The pathophysiology of obesity-related hypertension is complex and includes activation of the sympathetic nervous system,renin-angiotensin-aldosterone system, insulin resistance, and inflammation [3]. These same mechanisms likely contribute to the development of increased blood pressure in children.

Insulin resistance may lead to a proinflammatory state in obese children. Plasma concentrations of some inflammatory mediators such as tumor necrosis factor, C-reactive protein, and interleukin-6 are increased in patientswith metabolic syndrome [4]. These results suggest that inflammation is a key risk factorfor obesity and strongly associated with metabolic syndrome. Recent reports have shown that other mechanisms may be involved in the pathogenesis of hypertension in obese children, such as proinflammatory cytokines and oxidative stress pathways. These signaling pathways likely contribute to increased arterial stiffness and endothelial dysfunction [5].

Uric acid may also be involved in obesity-induced hypertension. A high-fructose diet can lead to hyperuricemia due to increased uric acid production by adipose tissue in obese individuals [6]. Several studies have demonstrated a strong relationship between uric acid and hypertension in children and adolescents. The Moscow Children’s hypertension study showed hyperuricemia (>8.0 mg/dL) in only 9.5% of children with normal blood pressure but as many as 49% in children with borderline hypertension and up to 73% of children with moderate or severe hypertension [7].

In a recent issue of Clinical and Experimental Pediatrics, Yim and Yoo [8] reviewed the epidemiology of childhood obesity, the mechanism of obesity in kidney disease, and the management of obesity leading to chronic kidney disease (CKD). The authors emphasized the correlation between maternal obesity and offspring CKD, the effects and mechanisms of obesity on renal dysfunction, and prevention methods.

Based on animal experiments and clinical observations, Brenner et al. [9] postulated that a low number of nephrons (nephron underdosing) predisposes an individual to the development of hypertension later in life. Increased blood pressure is a major factor in the rate of renal disease progression, but a relationship between low nephron numbers and higher blood pressure values presumably develops much earlier in the pathophysiological cascade.

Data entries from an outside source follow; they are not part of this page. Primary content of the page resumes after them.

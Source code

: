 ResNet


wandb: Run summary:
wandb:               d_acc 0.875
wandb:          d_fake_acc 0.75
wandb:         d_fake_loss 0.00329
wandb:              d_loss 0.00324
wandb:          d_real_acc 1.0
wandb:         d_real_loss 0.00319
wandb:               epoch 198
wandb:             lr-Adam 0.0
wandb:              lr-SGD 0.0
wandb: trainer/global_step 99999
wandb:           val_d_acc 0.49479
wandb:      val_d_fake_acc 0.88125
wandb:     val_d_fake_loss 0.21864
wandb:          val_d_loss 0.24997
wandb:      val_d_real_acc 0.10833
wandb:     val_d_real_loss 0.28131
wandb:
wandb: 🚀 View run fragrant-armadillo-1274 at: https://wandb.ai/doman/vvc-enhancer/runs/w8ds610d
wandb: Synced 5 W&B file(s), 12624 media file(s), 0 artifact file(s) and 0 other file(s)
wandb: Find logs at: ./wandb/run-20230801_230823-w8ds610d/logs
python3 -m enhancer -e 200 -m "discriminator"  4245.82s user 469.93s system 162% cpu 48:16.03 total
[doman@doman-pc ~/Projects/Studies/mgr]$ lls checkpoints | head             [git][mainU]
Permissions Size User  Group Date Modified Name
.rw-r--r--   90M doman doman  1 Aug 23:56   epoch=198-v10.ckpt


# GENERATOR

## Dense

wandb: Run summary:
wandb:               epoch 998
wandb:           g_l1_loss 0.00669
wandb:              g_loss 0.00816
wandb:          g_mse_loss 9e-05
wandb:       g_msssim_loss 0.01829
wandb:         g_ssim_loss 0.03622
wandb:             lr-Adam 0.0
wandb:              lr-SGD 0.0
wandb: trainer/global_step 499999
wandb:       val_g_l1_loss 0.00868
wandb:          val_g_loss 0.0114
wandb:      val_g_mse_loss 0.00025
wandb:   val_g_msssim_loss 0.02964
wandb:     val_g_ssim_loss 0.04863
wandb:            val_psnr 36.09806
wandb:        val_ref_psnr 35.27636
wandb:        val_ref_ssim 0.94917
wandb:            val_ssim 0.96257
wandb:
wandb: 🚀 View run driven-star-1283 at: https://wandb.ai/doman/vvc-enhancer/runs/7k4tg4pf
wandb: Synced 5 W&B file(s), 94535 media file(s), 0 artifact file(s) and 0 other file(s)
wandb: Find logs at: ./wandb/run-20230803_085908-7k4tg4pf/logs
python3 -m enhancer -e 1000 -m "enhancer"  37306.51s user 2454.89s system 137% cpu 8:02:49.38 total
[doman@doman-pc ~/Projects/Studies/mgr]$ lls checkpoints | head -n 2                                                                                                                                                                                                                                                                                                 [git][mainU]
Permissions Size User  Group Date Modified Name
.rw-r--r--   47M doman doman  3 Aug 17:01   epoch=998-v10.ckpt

At this point, it is important to underline that obesity affects the kidney, similar to the above-mentioned early life determinants of hypertension. For example, children with reduced nephron mass, those who are born small for gestational age or preterm, in addition to being at increased risk of obesity due to prenatal programming, are also more prone to faster renal deterioration since excessive weight gain will increase the metabolic and hemodynamic load on each individual nephron, the total number of which was fixed at birth [10].

Pediatric nephrologists must learn how to assess fat mass distribution, identify metabolically benign obesity in the uremic milieu, and manage and treat obese CKD patients. Specifically, a more precise estimation of regional fat distribution and muscle mass should be introduced into regular clinical practice to complement more commonly used practical markers such as body mass index. The treatment of obesity requires a multifaceted approach, including weight reduction and physical exercise programs. Pediatric nephrologists should aim to provide interventions that increase muscle mass and decrease visceral fat mass. In this regard, a multidisciplinary approach with other healthcare providers such as dietitians, exercise physiologists, and psychologists is of paramount importance.

In conclusion, the recognition of obesity as a major detrimental determinant of renal function in young children should make pediatric nephrologists aware of the importance of implementing early strategies to prevent and fight childhood obesity.